WHAT IS NEEDED: If a line in the data contains "where", copy it out.

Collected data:
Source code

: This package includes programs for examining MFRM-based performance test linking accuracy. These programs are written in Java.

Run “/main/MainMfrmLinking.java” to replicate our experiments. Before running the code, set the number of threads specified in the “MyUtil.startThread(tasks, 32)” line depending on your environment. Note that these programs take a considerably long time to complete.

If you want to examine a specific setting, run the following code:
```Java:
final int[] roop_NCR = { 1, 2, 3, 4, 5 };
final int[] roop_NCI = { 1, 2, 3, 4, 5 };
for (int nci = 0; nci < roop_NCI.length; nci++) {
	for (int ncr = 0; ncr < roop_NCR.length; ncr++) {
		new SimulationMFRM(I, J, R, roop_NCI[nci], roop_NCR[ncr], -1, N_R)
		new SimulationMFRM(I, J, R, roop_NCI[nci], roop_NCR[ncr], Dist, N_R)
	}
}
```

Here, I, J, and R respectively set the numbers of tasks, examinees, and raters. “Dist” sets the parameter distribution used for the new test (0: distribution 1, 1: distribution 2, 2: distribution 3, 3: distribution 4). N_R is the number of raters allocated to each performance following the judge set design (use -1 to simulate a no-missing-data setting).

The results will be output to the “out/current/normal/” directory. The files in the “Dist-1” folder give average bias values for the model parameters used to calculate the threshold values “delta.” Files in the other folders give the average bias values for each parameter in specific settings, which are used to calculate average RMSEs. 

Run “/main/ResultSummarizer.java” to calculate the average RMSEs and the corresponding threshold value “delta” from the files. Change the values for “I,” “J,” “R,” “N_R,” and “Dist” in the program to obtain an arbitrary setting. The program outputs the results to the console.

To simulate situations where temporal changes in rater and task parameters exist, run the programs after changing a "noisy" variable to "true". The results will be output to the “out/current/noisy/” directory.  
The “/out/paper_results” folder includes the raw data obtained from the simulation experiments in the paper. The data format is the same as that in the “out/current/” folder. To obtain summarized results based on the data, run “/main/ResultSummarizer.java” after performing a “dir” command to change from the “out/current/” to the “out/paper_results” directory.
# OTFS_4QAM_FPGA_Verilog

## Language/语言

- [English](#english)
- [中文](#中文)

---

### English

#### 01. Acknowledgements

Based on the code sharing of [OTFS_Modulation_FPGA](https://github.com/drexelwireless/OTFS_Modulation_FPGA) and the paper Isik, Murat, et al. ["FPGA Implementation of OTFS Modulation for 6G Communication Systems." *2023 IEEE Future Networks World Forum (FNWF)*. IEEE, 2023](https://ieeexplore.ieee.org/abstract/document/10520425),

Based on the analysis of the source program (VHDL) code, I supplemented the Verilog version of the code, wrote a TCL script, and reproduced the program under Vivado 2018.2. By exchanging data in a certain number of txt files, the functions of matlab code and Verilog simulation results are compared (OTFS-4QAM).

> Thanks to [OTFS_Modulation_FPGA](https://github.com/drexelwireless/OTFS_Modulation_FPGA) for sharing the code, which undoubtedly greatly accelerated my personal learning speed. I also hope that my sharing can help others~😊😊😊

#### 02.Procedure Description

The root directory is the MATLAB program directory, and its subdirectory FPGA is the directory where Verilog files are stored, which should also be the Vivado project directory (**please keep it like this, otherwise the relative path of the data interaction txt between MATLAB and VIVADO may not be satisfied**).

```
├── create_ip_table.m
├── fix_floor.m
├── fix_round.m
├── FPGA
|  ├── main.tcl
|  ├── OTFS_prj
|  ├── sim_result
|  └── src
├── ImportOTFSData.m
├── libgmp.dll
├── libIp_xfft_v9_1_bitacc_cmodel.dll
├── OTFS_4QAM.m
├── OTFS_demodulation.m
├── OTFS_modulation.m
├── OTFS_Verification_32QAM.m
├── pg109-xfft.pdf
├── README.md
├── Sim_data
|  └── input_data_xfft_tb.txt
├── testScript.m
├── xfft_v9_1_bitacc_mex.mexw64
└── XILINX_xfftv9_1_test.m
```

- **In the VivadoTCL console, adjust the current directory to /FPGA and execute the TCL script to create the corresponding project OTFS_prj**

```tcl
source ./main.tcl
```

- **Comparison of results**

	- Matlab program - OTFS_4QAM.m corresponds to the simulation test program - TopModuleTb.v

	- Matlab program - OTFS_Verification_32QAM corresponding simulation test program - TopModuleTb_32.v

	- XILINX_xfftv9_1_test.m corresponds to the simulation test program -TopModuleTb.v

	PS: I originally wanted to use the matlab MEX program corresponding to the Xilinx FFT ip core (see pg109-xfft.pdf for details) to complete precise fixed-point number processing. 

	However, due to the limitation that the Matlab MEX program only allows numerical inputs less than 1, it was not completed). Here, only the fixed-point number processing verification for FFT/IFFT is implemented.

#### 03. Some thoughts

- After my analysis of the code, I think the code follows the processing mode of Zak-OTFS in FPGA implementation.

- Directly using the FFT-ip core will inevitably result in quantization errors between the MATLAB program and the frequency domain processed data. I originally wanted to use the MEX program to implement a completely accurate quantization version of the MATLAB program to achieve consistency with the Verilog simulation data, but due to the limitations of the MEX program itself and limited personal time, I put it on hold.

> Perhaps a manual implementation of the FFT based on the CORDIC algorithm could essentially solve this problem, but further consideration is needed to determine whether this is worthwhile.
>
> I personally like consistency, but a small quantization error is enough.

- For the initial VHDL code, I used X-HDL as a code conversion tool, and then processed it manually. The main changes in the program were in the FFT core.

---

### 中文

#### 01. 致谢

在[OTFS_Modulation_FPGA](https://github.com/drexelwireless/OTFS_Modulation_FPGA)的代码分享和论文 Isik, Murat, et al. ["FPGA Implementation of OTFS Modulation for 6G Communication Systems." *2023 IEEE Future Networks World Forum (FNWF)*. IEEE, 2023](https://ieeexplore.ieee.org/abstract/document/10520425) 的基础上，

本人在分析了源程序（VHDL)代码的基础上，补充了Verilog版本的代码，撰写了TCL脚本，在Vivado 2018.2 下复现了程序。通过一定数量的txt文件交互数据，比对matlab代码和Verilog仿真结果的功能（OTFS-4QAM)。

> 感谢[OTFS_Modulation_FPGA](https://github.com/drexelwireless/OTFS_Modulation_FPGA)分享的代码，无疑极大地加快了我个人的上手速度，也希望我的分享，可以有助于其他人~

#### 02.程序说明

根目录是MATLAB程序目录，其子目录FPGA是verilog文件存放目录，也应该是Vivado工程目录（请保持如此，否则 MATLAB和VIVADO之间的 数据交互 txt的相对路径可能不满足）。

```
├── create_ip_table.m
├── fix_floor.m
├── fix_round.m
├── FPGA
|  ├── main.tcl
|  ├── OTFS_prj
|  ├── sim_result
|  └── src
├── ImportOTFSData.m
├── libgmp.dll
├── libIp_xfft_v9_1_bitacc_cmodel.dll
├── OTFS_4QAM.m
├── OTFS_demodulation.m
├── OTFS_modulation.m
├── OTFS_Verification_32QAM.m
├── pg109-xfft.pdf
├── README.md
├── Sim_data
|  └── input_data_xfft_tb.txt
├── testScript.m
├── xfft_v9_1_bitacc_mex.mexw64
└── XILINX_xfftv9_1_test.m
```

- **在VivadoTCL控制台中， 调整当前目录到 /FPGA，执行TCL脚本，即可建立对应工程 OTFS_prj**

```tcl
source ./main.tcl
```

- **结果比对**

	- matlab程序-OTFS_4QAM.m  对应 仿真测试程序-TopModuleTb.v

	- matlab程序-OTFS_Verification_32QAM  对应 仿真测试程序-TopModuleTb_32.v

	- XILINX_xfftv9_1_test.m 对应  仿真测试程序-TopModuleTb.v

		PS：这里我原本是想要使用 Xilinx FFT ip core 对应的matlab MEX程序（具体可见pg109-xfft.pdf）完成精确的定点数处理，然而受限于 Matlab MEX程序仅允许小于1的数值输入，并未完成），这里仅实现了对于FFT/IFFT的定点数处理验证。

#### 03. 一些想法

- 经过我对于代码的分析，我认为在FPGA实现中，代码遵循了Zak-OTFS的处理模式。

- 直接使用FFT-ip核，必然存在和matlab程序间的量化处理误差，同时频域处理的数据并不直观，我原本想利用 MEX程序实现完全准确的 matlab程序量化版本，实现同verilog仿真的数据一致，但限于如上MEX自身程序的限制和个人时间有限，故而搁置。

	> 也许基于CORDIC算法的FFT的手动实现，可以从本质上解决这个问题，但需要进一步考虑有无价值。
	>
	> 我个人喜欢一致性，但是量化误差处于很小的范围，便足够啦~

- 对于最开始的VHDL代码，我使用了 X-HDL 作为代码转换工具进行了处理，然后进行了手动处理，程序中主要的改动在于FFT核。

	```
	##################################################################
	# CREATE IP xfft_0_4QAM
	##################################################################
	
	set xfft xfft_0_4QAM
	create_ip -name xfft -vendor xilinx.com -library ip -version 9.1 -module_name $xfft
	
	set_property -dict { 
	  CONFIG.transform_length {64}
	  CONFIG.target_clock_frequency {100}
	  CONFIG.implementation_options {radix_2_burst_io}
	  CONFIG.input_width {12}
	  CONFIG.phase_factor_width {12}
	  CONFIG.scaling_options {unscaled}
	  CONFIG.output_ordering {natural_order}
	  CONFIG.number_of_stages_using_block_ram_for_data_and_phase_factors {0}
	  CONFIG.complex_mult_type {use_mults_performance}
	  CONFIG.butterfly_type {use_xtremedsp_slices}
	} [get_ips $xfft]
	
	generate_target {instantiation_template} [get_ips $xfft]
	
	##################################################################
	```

RESPONSE:
To simulate situations where temporal changes in rater and task parameters exist, run the programs after changing a "noisy" variable to "true". The results will be output to the “out/current/noisy/” directory.  
The root directory is the MATLAB program directory, and its subdirectory FPGA is the directory where Verilog files are stored, which should also be the Vivado project directory (**please keep it like this, otherwise the relative path of the data interaction txt between MATLAB and VIVADO may not be satisfied**).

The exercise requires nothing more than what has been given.